Großheubach (or Grossheubach) is a market community in the Miltenberg district in the Regierungsbezirk of Lower Franconia (Unterfranken) in Bavaria, Germany.

Geography[edit]

Location[edit]

Großheubach lies on the right bank of the Main. The community is located on the slopes of the Mittelgebirge Spessart. The highest point in the municipal area is the 439 m-high Ospisrain. Großheubach is located on the Fränkischer Rotwein Wanderweg ("Franconian Red Wine Hiking Trail"). Across the Main lie the hills of the Odenwald.

Subdivisions[edit]

The hamlets of Klotzenhof and Roßhof are part of the municipality Großheubach.

History[edit]

Earlier names for Großheubach are Heidebah (mentioned in 878) and Grotzenheidbach (1358). Großheubach derives from the name of the stream Heubach which flows into the Main here. The area was settled by 1000 BC, as witnessed by urnfields and graves. Local wine growing is first mentioned in the 11th century AD. As of the late 12th century, the place was held by the Lords of Klingenberg. In 1291, the Teutonic Knights purchased the village and its surroundings. About 1300, the community’s first wooden chapel was built on the Rulesberg (hill), now known as the Engelberg. From 1483, Großheubach belonged to the Archbishopric of Mainz.[2]:60–1

In 1612, the historic town hall was built.

In 1803, the Archbishopric of Mainz was secularized. By way of the Grand Duchy of Frankfurt, Großheubach came to the Kingdom of Bavaria in 1816. In 1828, Kloster Engelberg was taken over by the Franciscans.[2]:61

In 1896, the old town church was expanded and today’s parish church thereby came into being.

Governance[edit]

Community council[edit]

The local council has 20 members (Elections in 2014):[3]

  • CSU: 8 seats
  • SPD: 6 seats
  • Voters association: PWG 6 seats

Mayors[edit]

Günther Oettinger (born 1950): Mayor since May 1990, he was reelected in 1996, 2002, 2008 und 2014.[4]

  • Former mayors:
  • Josef Zipf: 1933 - 1940
  • Felix Straub: 1940 - 1942
  • Anton Blatz: 1942 - 1945
  • Otto Kempf: 1945 - 1946
  • Josef Heinrich Wolf: 1946 - 1948
  • Richard Galmbacher: 1948 - 1967
  • Franz Hegmann: 1967 - 1990

Coat of arms[edit]

The community’s arms might be described thus: Per pale, argent a saltire pattée sable and gules a wheel spoked of six of the first.

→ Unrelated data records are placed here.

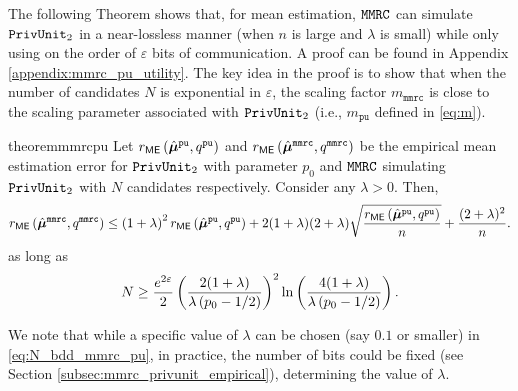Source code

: The following Theorem shows that, for mean estimation, $\texttt{MMRC}$ can simulate $\texttt{PrivUnit}_2$ in a near-lossless manner (when $n$ is large and $\lambda$ is small) while only using on the order of $\varepsilon$ bits of communication.
A proof can be found in Appendix \ref{appendix:mmrc_pu_utility}. The key idea in the proof is to show that when the number of candidates $N$ is exponential in $\varepsilon$, the scaling factor $m_{\texttt{mmrc}}$ is close to the scaling parameter associated with $\texttt{PrivUnit}_2$ (i.e., $m_{\texttt{pu}}$ defined in \eqref{eq:m}).

\begin{restatable}{theorem}{mmrcpu}
\label{thm:me_mmrc_pu}
Let $r_{\mathsf{ME}} \left( \hat{{\boldsymbol{\mu}}}^\texttt{pu}, q^{\texttt{pu}} \right)$ and $r_{\mathsf{ME}} \left( \hat{{\boldsymbol{\mu}}}^\texttt{mmrc}, q^{\texttt{mmrc}} \right)$ be the empirical mean estimation error for \emph{$\texttt{PrivUnit}_2$} with parameter $p_0$ and \emph{$\texttt{MMRC}$} simulating \emph{$\texttt{PrivUnit}_2$} with $N$ candidates respectively. Consider any $\lambda > 0$. Then,
\begin{align}
    r_{\mathsf{ME}} \left( \hat{{\boldsymbol{\mu}}}^\texttt{mmrc}, q^{\texttt{mmrc}} \right) \leq \left( 1+\lambda \right)^2 r_{\mathsf{ME}} \left( \hat{{\boldsymbol{\mu}}}^\texttt{pu}, q^{\texttt{pu}} \right) + 2(1+\lambda)(2+\lambda) \sqrt{\frac{r_{\mathsf{ME}} \left( \hat{{\boldsymbol{\mu}}}^\texttt{pu}, q^{\texttt{pu}} \right)}{n}} + \frac{(2+\lambda)^2}{n}.
\end{align}
as long as 
\begin{align}\label{eq:N_bdd_mmrc_pu}
    N \geq   \frac{e^{2\varepsilon}}{2}\left(\frac{2 (1+\lambda)}{\lambda \left( p_0 -1/2 \right)}\right)^2 \ln\left( \frac{4(1+\lambda)}{\lambda \left( p_0 -1/2 \right)} \right).
\end{align}
\end{restatable}
We note that while a specific value of $\lambda$ can be chosen (say $0.1$ or smaller) in \eqref{eq:N_bdd_mmrc_pu}, in practice, the number of bits could be fixed (see Section \ref{subsec:mmrc_privunit_empirical}), determining the value of $\lambda$.

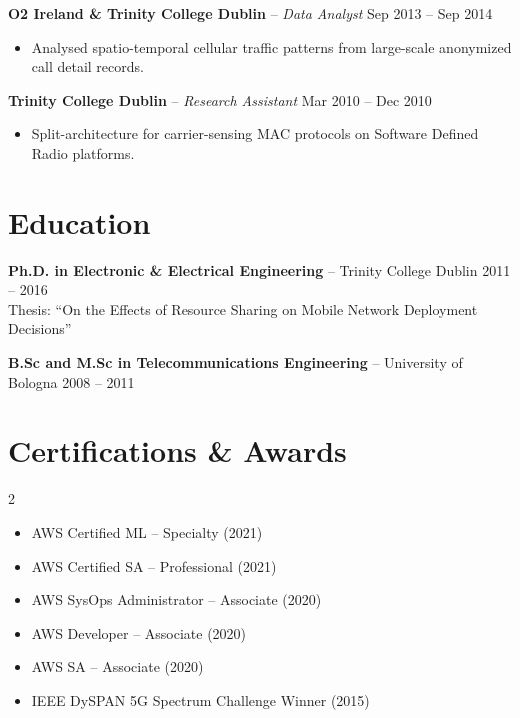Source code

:\documentclass[10pt,a4paper]{article}
\begin{document}
\textbf{O2 Ireland \& Trinity College Dublin} -- \textit{Data Analyst} \hfill Sep 2013 -- Sep 2014\\
\vspace{-4pt}
\begin{itemize}[nosep,leftmargin=*,topsep=2pt]
\item Analysed spatio-temporal cellular traffic patterns from large-scale anonymized call detail records.
\end{itemize}

\textbf{Trinity College Dublin} -- \textit{Research Assistant} \hfill Mar 2010 -- Dec 2010\\
\vspace{-4pt}
\begin{itemize}[nosep,leftmargin=*,topsep=2pt]
\item Split-architecture for carrier-sensing MAC protocols on Software Defined Radio platforms.
\end{itemize}

\section{Education}

\textbf{Ph.D. in Electronic \& Electrical Engineering} -- Trinity College Dublin \hfill 2011 -- 2016\\
{\small Thesis: ``On the Effects of Resource Sharing on Mobile Network Deployment Decisions''}

\textbf{B.Sc and M.Sc in Telecommunications Engineering} -- University of Bologna \hfill 2008 -- 2011

\section{Certifications \& Awards}

\vspace{-2pt}
\begin{multicols}{2}
\begin{itemize}[nosep,leftmargin=*]
\item AWS Certified ML -- Specialty (2021)
\item AWS Certified SA -- Professional (2021)
\item AWS SysOps Administrator -- Associate (2020)
\item AWS Developer -- Associate (2020)
\item AWS SA -- Associate (2020)
\item IEEE DySPAN 5G Spectrum Challenge Winner (2015)
\end{itemize}
\end{multicols}
\end{document}
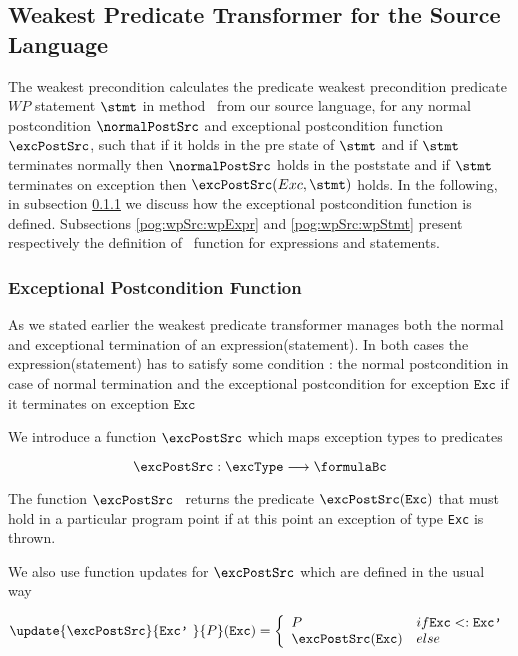 


\subsection{Weakest Predicate Transformer for the Source Language } \label{pog:wpSrc}

The weakest precondition calculates  the predicate weakest precondition predicate $WP$  statement $\stmt$ in method \methodd \ from our source language,
for any normal postcondition $\normalPostSrc$ and exceptional postcondition function $\excPostSrc$, 
 such that if it holds in the pre state of $\stmt$ and   if $\stmt$ terminates normally then $\normalPostSrc$  holds in the poststate and
 if $\stmt$ terminates on exception \Exc{} then $\excPostSrc(Exc, \stmt)$ holds. 
In the following, in  subsection   \ref{pog:wpSrc:excPost} we discuss how the exceptional postcondition function is defined.
Subsections \ref{pog:wpSrc:wpExpr} and  \ref{pog:wpSrc:wpStmt} present respectively
 the definition of \wpName \  function for expressions and statements.  
 



\subsubsection{Exceptional Postcondition Function}\label{pog:wpSrc:excPost}

As we stated earlier the weakest predicate transformer manages both the normal and
 exceptional termination of  an expression(statement). 
In both cases the expression(statement) has to satisfy some condition : 
the normal postcondition in case of normal termination and the exceptional postcondition
for exception $\texttt{Exc}$ if it terminates on exception $\texttt{Exc}$


We introduce a function $\excPostSrc$  which maps exception types to predicates  

$$ \excPostSrc :  \excType \longrightarrow   \formulaBc $$ 



The function $\excPostSrc$ \ returns the predicate $\excPostSrc (\mbox{\rm\texttt{Exc}}) $ that must hold in a particular program point if
 at this point an exception of type \mbox{\rm\texttt{Exc}} is thrown.





We also use  function updates for $\excPostSrc$ which are defined in the usual way


$$
\update{\excPostSrc}{\mbox{\rm\texttt{Exc'} }}{ P }( \mbox{\rm\texttt{Exc}} )  = 
       \left\{\begin{array}{ll} 
         P & if \mbox{\rm\texttt{Exc}}  <: \mbox{\rm\texttt{Exc'}}  \\
         \excPostSrc(\mbox{\rm\texttt{Exc}} ) & else 
     \end{array}\right.$$



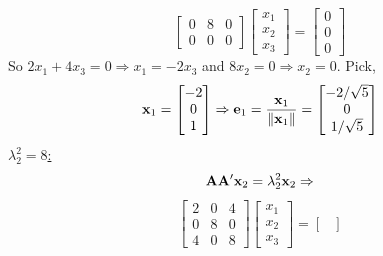 \begin{enumerate}[font=\bfseries]
\begin{enumerate}
\[\begin{bmatrix}
                    0 & 8 & 0 \\
                    0 & 0 & 0
                \end{bmatrix}
                \begin{bmatrix}
                    x_1 \\
                    x_2 \\
                    x_3
                \end{bmatrix}
                =
                \begin{bmatrix}
                    0 \\
                    0 \\
                    0
                \end{bmatrix}
            \]
            So $2x_1 + 4x_3 = 0 \Rightarrow x_1 = -2x_3$ and $8x_2 = 0 \Rightarrow x_2 = 0$. Pick,
            \[
                \bold{x}_1
                =
                \begin{bmatrix}
                    -2 \\
                    0 \\
                    1
                \end{bmatrix}
                \Rightarrow
                \bold{e}_1
                =
                \frac{\bold{x}_1}{\left\|\bold{x}_1\right\|}
                =
                \begin{bmatrix}
                    -2/\sqrt{5} \\
                    0 \\
                    1/\sqrt{5}
                \end{bmatrix}
            \]
            \underline{$\lambda_2^2 = 8$:}
            \[
                \bold{A}\bold{A}^\prime\bold{x}_2=\lambda_2^2\bold{x}_2
                \Rightarrow
            \]
            \[
                \begin{bmatrix}
                    2 & 0 & 4 \\
                    0 & 8 & 0 \\
                    4 & 0 & 8
                \end{bmatrix}
                \begin{bmatrix}
                    x_1 \\
                    x_2 \\
                    x_3
                \end{bmatrix}
                =
                \begin{bmatrix}

\end{bmatrix}\]
\end{enumerate}
\end{enumerate}
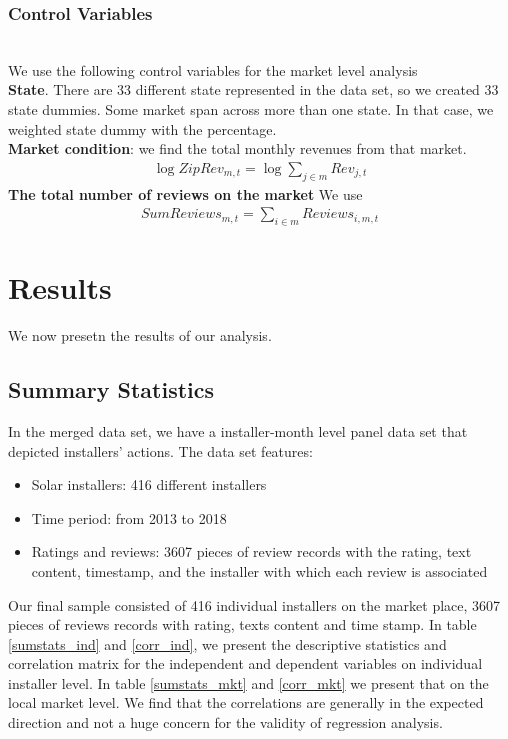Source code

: \documentclass[msom,blindrev]{informs3}
\begin{document}
\subsubsection{Control Variables}\hfill\\
We use the following control variables for the market level analysis\\
\textbf{State}. There are 33 different state represented in the data set, so we created 33 state dummies. Some market span across more than one state. In that case, we weighted state dummy with the percentage. \\
\textbf{Market condition}:
we find the total monthly revenues from that market.
\begin{align*}
\log ZipRev_{m,t}=\log \sum_{j\in m}Rev_{j,t}
\end{align*}
 \textbf{The total number of reviews on the market } We use
\begin{align*}
SumReviews_{m,t}=\sum_{i\in m} Reviews_{i,m,t}
\end{align*}


\section{Results}
We now presetn the results of our analysis.
\subsection{Summary Statistics}
In the merged data set, we have a installer-month level panel data set that depicted installers' actions. The data set features:
\begin{itemize}
\item Solar installers: 416 different installers
\item Time period: from 2013 to 2018
\item Ratings and reviews: 3607 pieces of review records with the rating, text content, timestamp, and the installer with which each review is associated
\end{itemize}
Our final sample consisted of 416 individual installers on the market place, 3607 pieces of reviews records with rating, texts content and time stamp. In table \ref{sumstats_ind} and \ref{corr_ind}, we present the descriptive statistics and correlation matrix for the independent and dependent variables on individual installer level.  In table \ref{sumstats_mkt} and \ref{corr_mkt} we present that on the local market level. We find that the correlations are generally in the expected direction and not a huge concern for the validity of regression analysis.




\end{document}
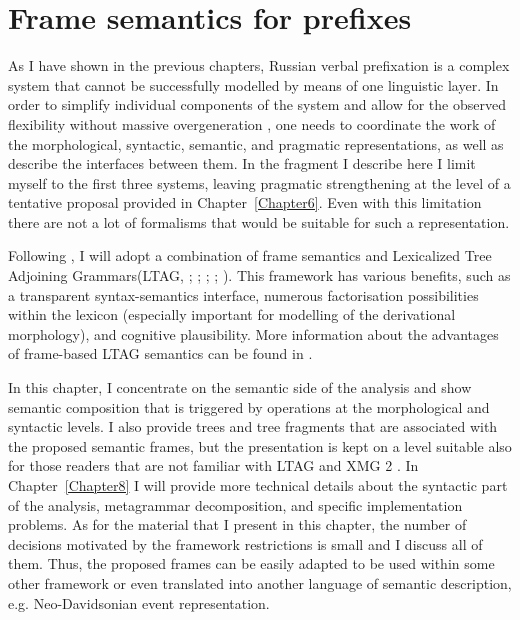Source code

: 
\chapter{Frame semantics for prefixes} %
\label{Chapter7}

As I have shown in the previous chapters, Russian verbal prefixation  is a complex system that cannot be successfully modelled by means of one linguistic layer. In order to simplify individual components of the system and allow for the observed flexibility without massive overgeneration , one needs to coordinate the work of the morphological, syntactic, semantic, and pragmatic representations, as well as describe the interfaces between them. In the fragment I describe here I limit myself to the first three systems, leaving pragmatic strengthening at the level of a tentative proposal provided in Chapter~\ref{Chapter6}. Even with this limitation there are not a lot of formalisms that would be suitable for such a representation.

Following \citet{KallmeyerOsswald:12, KallmeyerOsswald:13}, I will adopt a combination of frame semantics \citep{Fillmore:82} and Lexicalized Tree Adjoining Grammars\linebreak (LTAG, \citealt{JoshiSchabes:97}; \citealt{Frank:92}; \citealt{AbeilleRambow:00}; \citealt{Abeille:02}; \citealt{Frank:02}). This framework has various benefits, such as a transparent syntax-se\-man\-tics interface, numerous factorisation possibilities within the lexicon (especially important for modelling of the derivational morphology), and cognitive plausibility. More information about the advantages of frame-based LTAG semantics can be found in \citet{KallmeyerOsswald:13}. 

In this chapter, I concentrate on the semantic side of the analysis and show semantic composition that is triggered by operations at the morphological and syntactic levels. I also provide trees and tree fragments that are associated with the proposed semantic frames, but the presentation is kept on a level suitable also for those readers that are not familiar with LTAG and XMG 2 \citep{Petitjean:16}. In Chapter~\ref{Chapter8} I will provide more technical details about the syntactic part of the analysis, metagrammar decomposition, and specific implementation problems. As for the material that I present in this chapter, the number of decisions motivated by the framework restrictions is small and I discuss all of them. Thus, the proposed frames can be easily adapted to be used within some other framework or even translated into another language of semantic description, e.g. Neo-Davidsonian event representation.

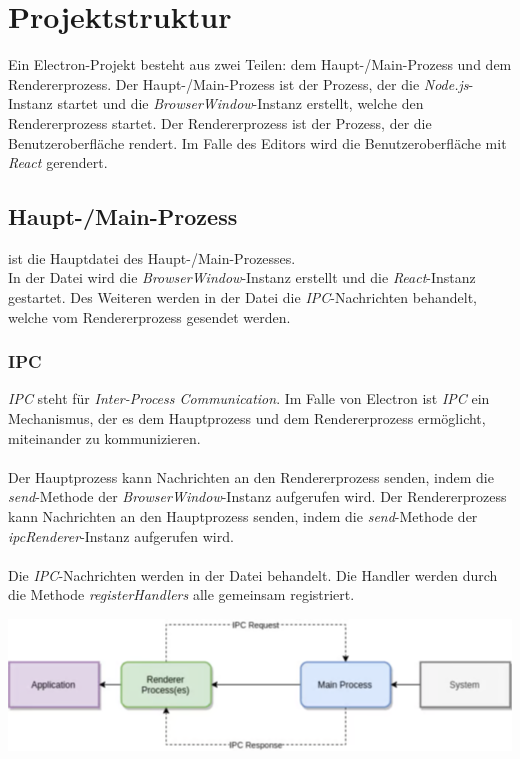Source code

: \section{Projektstruktur}\label{sec:projektstruktur}

Ein Electron-Projekt besteht aus zwei Teilen: dem Haupt-/Main-Prozess und dem Rendererprozess.
Der Haupt-/Main-Prozess ist der Prozess, der die \emph{Node.js}-Instanz startet und die \emph{BrowserWindow}-Instanz erstellt, welche den Rendererprozess startet.
Der Rendererprozess ist der Prozess, der die Benutzeroberfläche rendert.
Im Falle des Editors wird die Benutzeroberfläche mit \emph{React} gerendert.

\subsection{Haupt-/Main-Prozess}\label{subsec:haupt-/main-prozess}

 ist die Hauptdatei des Haupt-/Main-Prozesses.\\
In der Datei  wird die \emph{BrowserWindow}-Instanz erstellt und die \emph{React}-Instanz gestartet.
Des Weiteren werden in der Datei  die \emph{IPC}-Nachrichten behandelt, welche vom Rendererprozess gesendet werden.

\subsubsection{IPC}

\emph{IPC} steht für \emph{Inter-Process Communication}.
Im Falle von Electron ist \emph{IPC} ein Mechanismus, der es dem Hauptprozess und dem Rendererprozess ermöglicht, miteinander zu kommunizieren.
\\\\
Der Hauptprozess kann Nachrichten an den Rendererprozess senden, indem die \emph{send}-Methode der \emph{BrowserWindow}-Instanz aufgerufen wird.
Der Rendererprozess kann Nachrichten an den Hauptprozess senden, indem die \emph{send}-Methode der \emph{ipcRenderer}-Instanz aufgerufen wird.
\\\\
Die \emph{IPC}-Nachrichten werden in der Datei  behandelt.
Die Handler werden durch die Methode \emph{registerHandlers} alle gemeinsam registriert.

\includegraphics[scale=0.5]{assets/ipcresponserequest}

The black saltire (X-shaped cross) comes from a village court seal from 1654 and refers to the hegemony once exercised by the Teutonic Knights (although their coat of arms showed an upright cross). The Wheel of Mainz and the tinctures argent and gules (silver and red) refer to the community’s later feudal overlord, the Archbishopric of Mainz, which held Großheubach until the end of the Old Empire in 1803.

The arms have been borne since 1956.[5]

Culture and sightseeing[edit]

Buildings[edit]

Saint Peter’s parish church[edit]

In 1247, the church had its first priest, and in 1519, it acquired its first bell. In 1609, a massive fortress church was built in the Romanesque style with defensive towers, parapets and battlements. Between 1895 and 1897, the church underwent remodelling, giving it its current appearance. In 1949, the church acquired four bells. On 1 August 1958, the churchtower was destroyed in a storm. In 1987, the church was renovated.

Historic town hall[edit]

Historic town hall of Großheubach

This was built in 1611 and 1612 by master builder Otto Oswald Heppeler in Old Franconian timber-frame style. The house served as a seat for a lower official of the Amt of Prozelten. The ground floor was used as a prison. Functioning as the house’s owners were Johann Schweikhard von Kronberg, Archbishop of Mainz and Elector, and Caspar Herr zu Eltz, Electoral Mainz Großhofmeister, councilman and Amtmann at Prozelten.

Abendanz’sches Haus[edit]

The Abendanz’sches Haus is a timber-frame house in Großheubach core built around 1600. Over the centuries, several conversions to the building were undertaken. After the restorations done between 1987 and 1990, the timber framing was exposed and the original façade was reconstructed. The house served as a dwelling for, among others, the wine merchant Johann Simon Abendanz and the last abbot of the Amorbach Abbey.

Engelberg Abbey[edit]

The Franciscan Kloster Engelberg with its well-known pilgrimage church was founded about 1300. The building, built in 1630 for the Order of Friars Minor Capuchin, was on King Ludwig I’s orders turned over to the Bavarian Franciscans, who still run the abbey today. The Engelberg, the hill on which the monastery stands, which is 250 m above sea level, can be reached over the 612 so-called Engelstaffeln (roughly, "Angel's Steps") made out of bunter.[2]:60–1

Hunnenstein[edit]

Once considered a possible heathen cult site, the natural sandstone known as Hunnenstein or Heunenschüssel, is found on a hill ridge near Engelberg Abbey, close to the Eselsweg.

Notable people[edit]

Sons and daughters of the town[edit]

References[edit]

External links[edit]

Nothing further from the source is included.